### YOUR OBJECTIVE
What is the number of lines below that hold "newcommand"? Answer with that number only.

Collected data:
━━━━━━━━
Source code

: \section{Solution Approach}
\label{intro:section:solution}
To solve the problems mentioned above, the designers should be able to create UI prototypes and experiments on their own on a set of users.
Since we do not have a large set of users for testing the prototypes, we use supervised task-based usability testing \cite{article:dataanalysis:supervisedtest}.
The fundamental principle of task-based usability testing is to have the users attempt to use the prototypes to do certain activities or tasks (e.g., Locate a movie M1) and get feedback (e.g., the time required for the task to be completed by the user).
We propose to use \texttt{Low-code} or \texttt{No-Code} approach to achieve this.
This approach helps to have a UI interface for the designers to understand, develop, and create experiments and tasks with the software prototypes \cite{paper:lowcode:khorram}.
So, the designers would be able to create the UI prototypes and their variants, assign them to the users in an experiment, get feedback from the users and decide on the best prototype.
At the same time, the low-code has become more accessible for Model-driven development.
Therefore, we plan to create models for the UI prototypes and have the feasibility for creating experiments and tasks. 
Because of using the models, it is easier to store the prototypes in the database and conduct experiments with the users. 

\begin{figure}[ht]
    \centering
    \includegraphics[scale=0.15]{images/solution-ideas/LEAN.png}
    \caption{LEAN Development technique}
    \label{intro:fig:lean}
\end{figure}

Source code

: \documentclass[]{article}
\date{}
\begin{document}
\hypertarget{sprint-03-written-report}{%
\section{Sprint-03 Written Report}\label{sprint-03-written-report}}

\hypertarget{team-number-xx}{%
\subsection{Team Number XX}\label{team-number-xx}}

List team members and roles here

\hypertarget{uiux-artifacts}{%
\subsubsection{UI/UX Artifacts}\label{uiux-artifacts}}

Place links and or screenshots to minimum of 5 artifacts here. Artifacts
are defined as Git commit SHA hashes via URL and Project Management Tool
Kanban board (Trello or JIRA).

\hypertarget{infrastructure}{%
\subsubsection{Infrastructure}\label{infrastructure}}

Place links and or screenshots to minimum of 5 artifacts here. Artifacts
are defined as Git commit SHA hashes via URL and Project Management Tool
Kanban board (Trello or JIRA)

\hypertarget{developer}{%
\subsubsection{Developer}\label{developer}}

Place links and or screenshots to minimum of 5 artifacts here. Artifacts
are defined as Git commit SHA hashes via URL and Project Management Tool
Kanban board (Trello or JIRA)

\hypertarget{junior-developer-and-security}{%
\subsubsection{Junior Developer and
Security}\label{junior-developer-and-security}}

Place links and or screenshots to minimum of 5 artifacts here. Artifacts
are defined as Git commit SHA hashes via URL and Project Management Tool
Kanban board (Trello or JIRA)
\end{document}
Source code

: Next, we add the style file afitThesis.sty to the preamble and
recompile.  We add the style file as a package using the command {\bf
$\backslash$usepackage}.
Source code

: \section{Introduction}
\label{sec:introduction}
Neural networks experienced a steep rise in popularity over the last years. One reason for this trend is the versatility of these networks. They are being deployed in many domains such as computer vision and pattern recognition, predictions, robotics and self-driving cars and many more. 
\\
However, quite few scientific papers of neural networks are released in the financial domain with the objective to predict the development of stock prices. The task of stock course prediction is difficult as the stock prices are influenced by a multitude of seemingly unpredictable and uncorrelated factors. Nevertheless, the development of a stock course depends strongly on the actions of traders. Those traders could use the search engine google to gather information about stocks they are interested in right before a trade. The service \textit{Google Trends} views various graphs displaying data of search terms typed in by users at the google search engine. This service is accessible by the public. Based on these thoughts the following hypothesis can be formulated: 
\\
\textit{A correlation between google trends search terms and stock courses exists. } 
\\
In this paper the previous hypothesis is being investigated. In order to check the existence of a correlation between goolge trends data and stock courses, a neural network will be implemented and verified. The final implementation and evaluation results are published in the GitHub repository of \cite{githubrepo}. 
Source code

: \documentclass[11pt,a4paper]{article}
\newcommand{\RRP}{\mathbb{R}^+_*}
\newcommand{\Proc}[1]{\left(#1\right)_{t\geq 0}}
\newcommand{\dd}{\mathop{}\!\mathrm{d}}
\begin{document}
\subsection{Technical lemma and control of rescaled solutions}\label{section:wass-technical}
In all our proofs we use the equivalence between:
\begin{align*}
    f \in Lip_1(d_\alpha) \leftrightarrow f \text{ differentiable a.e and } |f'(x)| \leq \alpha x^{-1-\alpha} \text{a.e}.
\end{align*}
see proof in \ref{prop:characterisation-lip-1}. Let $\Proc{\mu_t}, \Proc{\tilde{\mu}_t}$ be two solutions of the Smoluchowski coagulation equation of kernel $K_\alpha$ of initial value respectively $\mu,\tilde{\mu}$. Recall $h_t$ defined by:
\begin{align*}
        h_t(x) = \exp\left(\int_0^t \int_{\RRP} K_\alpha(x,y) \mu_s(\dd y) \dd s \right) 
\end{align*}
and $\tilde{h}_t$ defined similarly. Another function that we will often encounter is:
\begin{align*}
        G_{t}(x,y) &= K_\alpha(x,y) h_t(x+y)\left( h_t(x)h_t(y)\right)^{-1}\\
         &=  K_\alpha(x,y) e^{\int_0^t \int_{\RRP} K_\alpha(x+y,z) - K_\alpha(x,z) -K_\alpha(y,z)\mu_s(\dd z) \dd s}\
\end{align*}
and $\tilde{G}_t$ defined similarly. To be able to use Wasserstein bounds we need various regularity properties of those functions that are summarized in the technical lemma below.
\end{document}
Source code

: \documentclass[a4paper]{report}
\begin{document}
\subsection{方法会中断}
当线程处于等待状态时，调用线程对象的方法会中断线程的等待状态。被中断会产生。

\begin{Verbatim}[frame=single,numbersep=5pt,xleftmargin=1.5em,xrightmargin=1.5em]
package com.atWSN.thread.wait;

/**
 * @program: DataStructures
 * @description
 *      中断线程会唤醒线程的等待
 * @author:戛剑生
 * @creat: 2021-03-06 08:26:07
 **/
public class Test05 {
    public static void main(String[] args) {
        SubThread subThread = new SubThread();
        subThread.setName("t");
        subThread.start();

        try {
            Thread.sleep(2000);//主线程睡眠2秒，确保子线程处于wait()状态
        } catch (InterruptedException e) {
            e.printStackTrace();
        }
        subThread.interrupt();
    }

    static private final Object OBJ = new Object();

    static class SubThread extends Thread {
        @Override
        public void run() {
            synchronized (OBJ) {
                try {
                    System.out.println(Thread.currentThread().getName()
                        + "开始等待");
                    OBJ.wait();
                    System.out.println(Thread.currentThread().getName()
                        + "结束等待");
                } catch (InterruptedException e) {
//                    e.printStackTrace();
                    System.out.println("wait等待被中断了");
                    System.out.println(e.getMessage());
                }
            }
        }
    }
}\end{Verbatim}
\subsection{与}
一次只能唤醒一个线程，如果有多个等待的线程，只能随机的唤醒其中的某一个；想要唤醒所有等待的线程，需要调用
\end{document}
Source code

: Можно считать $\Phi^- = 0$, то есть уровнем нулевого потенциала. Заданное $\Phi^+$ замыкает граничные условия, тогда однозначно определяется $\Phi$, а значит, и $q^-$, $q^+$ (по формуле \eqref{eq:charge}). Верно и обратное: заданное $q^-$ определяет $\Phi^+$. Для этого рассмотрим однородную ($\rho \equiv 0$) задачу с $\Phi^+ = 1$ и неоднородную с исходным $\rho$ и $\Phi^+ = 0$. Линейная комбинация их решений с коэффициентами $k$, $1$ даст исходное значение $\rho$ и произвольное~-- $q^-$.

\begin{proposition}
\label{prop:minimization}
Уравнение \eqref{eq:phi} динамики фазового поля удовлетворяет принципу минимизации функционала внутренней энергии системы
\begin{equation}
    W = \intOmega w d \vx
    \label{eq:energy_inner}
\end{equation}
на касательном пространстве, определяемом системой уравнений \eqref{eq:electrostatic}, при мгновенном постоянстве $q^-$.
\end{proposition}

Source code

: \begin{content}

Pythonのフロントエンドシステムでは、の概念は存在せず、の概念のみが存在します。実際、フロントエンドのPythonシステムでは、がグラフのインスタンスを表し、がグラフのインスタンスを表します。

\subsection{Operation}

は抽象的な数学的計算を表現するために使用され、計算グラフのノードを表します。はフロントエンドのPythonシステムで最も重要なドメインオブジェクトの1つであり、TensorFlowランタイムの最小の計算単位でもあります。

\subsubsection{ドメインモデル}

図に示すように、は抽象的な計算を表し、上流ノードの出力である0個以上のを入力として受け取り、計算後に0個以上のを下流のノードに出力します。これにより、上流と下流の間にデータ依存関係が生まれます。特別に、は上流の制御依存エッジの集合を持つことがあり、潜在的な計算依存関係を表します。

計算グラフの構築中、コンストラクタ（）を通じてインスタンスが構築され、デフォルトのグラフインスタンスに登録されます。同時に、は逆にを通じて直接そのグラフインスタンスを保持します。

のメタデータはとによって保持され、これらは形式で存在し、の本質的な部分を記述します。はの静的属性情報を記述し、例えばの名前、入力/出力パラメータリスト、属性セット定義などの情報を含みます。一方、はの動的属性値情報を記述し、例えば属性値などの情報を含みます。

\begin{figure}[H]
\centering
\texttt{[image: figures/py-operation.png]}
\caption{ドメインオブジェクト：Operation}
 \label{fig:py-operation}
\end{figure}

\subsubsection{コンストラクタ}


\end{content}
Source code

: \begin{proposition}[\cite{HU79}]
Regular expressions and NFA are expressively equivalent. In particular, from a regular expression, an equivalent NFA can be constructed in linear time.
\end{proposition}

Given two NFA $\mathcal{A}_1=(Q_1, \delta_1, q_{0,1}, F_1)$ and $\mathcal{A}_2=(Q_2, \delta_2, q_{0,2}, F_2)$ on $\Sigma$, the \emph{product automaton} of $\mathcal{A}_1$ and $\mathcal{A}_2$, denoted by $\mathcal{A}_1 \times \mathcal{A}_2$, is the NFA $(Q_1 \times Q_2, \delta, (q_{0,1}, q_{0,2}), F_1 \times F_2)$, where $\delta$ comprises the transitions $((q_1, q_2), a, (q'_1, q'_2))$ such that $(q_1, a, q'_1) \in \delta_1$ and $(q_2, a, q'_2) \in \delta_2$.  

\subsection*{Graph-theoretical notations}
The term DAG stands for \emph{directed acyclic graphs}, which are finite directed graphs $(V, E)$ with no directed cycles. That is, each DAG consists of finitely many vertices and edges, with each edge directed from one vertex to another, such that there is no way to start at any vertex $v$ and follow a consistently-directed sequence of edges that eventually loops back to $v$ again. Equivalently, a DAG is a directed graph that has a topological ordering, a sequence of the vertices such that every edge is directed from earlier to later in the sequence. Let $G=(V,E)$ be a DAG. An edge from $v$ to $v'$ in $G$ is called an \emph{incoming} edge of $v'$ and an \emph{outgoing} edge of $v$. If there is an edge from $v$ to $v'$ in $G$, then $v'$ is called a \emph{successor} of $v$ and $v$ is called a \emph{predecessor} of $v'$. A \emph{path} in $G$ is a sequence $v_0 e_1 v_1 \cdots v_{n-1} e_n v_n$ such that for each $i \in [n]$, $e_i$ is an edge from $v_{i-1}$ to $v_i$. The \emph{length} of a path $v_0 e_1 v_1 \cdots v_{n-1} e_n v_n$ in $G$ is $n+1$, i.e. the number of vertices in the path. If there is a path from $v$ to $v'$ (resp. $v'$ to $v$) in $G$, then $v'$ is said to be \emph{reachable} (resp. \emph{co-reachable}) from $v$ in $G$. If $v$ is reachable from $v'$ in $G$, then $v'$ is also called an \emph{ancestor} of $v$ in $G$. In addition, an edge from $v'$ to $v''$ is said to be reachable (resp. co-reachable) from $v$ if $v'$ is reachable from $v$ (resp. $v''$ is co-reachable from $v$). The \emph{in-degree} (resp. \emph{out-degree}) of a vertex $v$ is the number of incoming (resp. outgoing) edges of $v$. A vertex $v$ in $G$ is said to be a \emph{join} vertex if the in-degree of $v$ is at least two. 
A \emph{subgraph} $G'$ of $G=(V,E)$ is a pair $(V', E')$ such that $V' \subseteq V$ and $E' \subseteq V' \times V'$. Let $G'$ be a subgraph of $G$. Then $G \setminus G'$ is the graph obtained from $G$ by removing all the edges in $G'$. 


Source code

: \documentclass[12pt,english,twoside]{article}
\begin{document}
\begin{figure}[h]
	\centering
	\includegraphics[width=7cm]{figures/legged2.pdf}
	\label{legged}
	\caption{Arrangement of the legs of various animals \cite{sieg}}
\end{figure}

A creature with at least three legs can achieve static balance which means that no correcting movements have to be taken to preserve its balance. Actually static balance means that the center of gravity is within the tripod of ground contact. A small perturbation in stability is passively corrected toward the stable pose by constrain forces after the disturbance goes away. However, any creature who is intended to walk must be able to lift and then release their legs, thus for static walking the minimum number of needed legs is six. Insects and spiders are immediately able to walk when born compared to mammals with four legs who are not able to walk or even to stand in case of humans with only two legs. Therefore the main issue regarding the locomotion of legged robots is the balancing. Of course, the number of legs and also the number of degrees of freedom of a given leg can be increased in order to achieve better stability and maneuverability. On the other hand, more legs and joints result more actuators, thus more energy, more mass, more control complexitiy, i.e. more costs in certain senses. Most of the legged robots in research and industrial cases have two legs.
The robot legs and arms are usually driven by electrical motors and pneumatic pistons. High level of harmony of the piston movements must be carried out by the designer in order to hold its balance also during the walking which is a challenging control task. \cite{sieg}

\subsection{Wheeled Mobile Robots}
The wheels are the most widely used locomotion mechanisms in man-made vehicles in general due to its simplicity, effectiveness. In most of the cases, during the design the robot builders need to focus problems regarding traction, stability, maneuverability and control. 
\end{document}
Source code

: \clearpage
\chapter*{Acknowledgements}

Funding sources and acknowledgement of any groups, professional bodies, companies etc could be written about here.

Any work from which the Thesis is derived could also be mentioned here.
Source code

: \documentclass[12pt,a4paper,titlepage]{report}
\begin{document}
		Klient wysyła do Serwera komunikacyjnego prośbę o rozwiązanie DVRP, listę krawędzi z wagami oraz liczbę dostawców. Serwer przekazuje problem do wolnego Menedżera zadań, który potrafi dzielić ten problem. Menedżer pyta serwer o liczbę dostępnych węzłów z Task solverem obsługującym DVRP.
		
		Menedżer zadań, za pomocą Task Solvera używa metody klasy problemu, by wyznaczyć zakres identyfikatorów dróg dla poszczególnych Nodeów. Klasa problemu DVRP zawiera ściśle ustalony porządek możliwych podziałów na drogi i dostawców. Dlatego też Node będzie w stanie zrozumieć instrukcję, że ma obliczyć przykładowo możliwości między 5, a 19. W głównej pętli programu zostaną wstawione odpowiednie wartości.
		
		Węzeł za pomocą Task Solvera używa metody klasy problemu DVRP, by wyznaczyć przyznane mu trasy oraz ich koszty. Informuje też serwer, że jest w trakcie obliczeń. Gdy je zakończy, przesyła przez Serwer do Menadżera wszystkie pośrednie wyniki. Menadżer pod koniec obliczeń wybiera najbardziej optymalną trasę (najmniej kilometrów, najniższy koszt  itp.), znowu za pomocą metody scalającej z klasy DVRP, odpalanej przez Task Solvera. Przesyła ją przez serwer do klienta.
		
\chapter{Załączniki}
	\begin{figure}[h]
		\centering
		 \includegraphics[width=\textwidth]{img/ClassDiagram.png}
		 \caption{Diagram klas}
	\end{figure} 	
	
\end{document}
━━━━━━━━
### THE COMPLETED TASK
3